Bioinformatics. Группа авторов
Чтение книги онлайн.
Читать онлайн книгу Bioinformatics - Группа авторов страница 38
![Bioinformatics - Группа авторов Bioinformatics - Группа авторов](/cover_pre848282.jpg)
Figure 3.4 BLAST search extension. Length of extension represents the number of characters that have been aligned in a pairwise sequence comparison. Cumulative score represents the sum of the position-by-position scores, as determined by the scoring matrix used for the search. T represents the neighborhood score threshold, S is the minimum score required to return a hit in the BLAST output, and X is the significance decay. See text for details.

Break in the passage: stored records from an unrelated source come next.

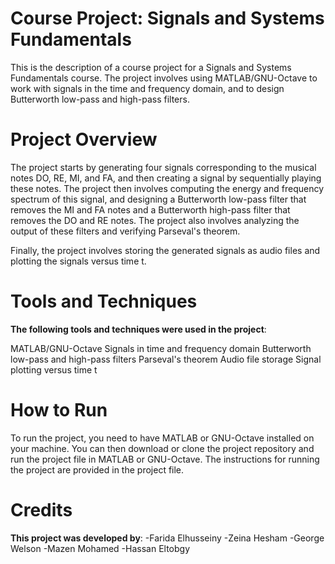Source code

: # Course Project: Signals and Systems Fundamentals
This is the description of a course project for a Signals and Systems Fundamentals course. 
The project involves using MATLAB/GNU-Octave to work with signals in the time and frequency domain, and to design Butterworth low-pass and high-pass filters.

# Project Overview
The project starts by generating four signals corresponding to the musical notes DO, RE, MI, and FA, and then creating a signal by sequentially playing these notes. 
The project then involves computing the energy and frequency spectrum of this signal, and designing a Butterworth low-pass filter that removes the MI and FA notes and a 
Butterworth high-pass filter that removes the DO and RE notes. The project also involves analyzing the output of these filters and verifying Parseval's theorem.

Finally, the project involves storing the generated signals as audio files and plotting the signals versus time t.

# Tools and Techniques
**The following tools and techniques were used in the project**:

MATLAB/GNU-Octave
Signals in time and frequency domain
Butterworth low-pass and high-pass filters
Parseval's theorem
Audio file storage
Signal plotting versus time t

# How to Run 
To run the project, you need to have MATLAB or GNU-Octave installed on your machine. You can then download or clone the project repository 
and run the project file in MATLAB or GNU-Octave. The instructions for running the project are provided in the project file.

# Credits
**This project was developed by**: 
-Farida Elhusseiny
-Zeina Hesham
-George Welson
-Mazen Mohamed
-Hassan Eltobgy
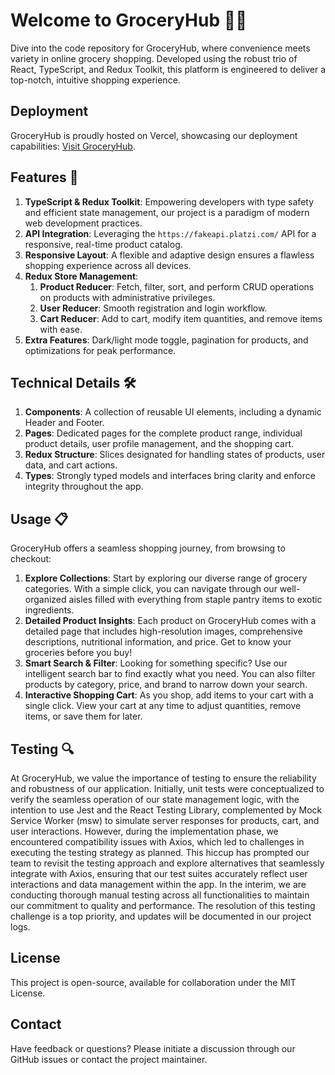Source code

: # Welcome to GroceryHub 🛒✨

Dive into the code repository for GroceryHub, where convenience meets variety in online grocery shopping. Developed using the robust trio of React, TypeScript, and Redux Toolkit, this platform is engineered to deliver a top-notch, intuitive shopping experience.

## Deployment
GroceryHub is proudly hosted on Vercel, showcasing our deployment capabilities: [Visit GroceryHub](https://e-commerce-website-beige-xi.vercel.app/).

## Features 🌟
1. **TypeScript & Redux Toolkit**: Empowering developers with type safety and efficient state management, our project is a paradigm of modern web development practices.
2. **API Integration**: Leveraging the `https://fakeapi.platzi.com/` API for a responsive, real-time product catalog.
3. **Responsive Layout**: A flexible and adaptive design ensures a flawless shopping experience across all devices.
4. **Redux Store Management**:
   1. **Product Reducer**: Fetch, filter, sort, and perform CRUD operations on products with administrative privileges.
   2. **User Reducer**: Smooth registration and login workflow.
   3. **Cart Reducer**: Add to cart, modify item quantities, and remove items with ease.
5. **Extra Features**: Dark/light mode toggle, pagination for products, and optimizations for peak performance.

## Technical Details 🛠️
1. **Components**: A collection of reusable UI elements, including a dynamic Header and Footer.
2. **Pages**: Dedicated pages for the complete product range, individual product details, user profile management, and the shopping cart.
3. **Redux Structure**: Slices designated for handling states of products, user data, and cart actions.
4. **Types**: Strongly typed models and interfaces bring clarity and enforce integrity throughout the app.

## Usage 📋
GroceryHub offers a seamless shopping journey, from browsing to checkout:
1. **Explore Collections**: Start by exploring our diverse range of grocery categories. With a simple click, you can navigate through our well-organized aisles filled with everything from staple pantry items to exotic ingredients.
2. **Detailed Product Insights**: Each product on GroceryHub comes with a detailed page that includes high-resolution images, comprehensive descriptions, nutritional information, and price. Get to know your groceries before you buy!
3. **Smart Search & Filter**: Looking for something specific? Use our intelligent search bar to find exactly what you need. You can also filter products by category, price, and brand to narrow down your search.
4. **Interactive Shopping Cart**: As you shop, add items to your cart with a single click. View your cart at any time to adjust quantities, remove items, or save them for later.

## Testing 🔍
At GroceryHub, we value the importance of testing to ensure the reliability and robustness of our application. Initially, unit tests were conceptualized to verify the seamless operation of our state management logic, with the intention to use Jest and the React Testing Library, complemented by Mock Service Worker (msw) to simulate server responses for products, cart, and user interactions.
However, during the implementation phase, we encountered compatibility issues with Axios, which led to challenges in executing the testing strategy as planned. This hiccup has prompted our team to revisit the testing approach and explore alternatives that seamlessly integrate with Axios, ensuring that our test suites accurately reflect user interactions and data management within the app.
In the interim, we are conducting thorough manual testing across all functionalities to maintain our commitment to quality and performance. The resolution of this testing challenge is a top priority, and updates will be documented in our project logs.

## License
This project is open-source, available for collaboration under the MIT License.

## Contact
Have feedback or questions? Please initiate a discussion through our GitHub issues or contact the project maintainer.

As the extension continues, at some point, mismatches and gaps will begin to outweigh the exact matches and conservative substitutions, accruing negative scores from the scoring matrix. As soon as the curve begins to turn downward, BLAST measures whether the drop-off exceeds a threshold called X. If the curve decays more than is allowed by the value of X, the extension is terminated and the alignment is trimmed back to the length corresponding to the preceding maximum in the curve. The resulting alignment is called a high-scoring segment pair, or HSP. Given that the BLAST algorithm systematically marches across the query sequence using all possible query words, it is possible that more than one HSP may be found for any given sequence pair.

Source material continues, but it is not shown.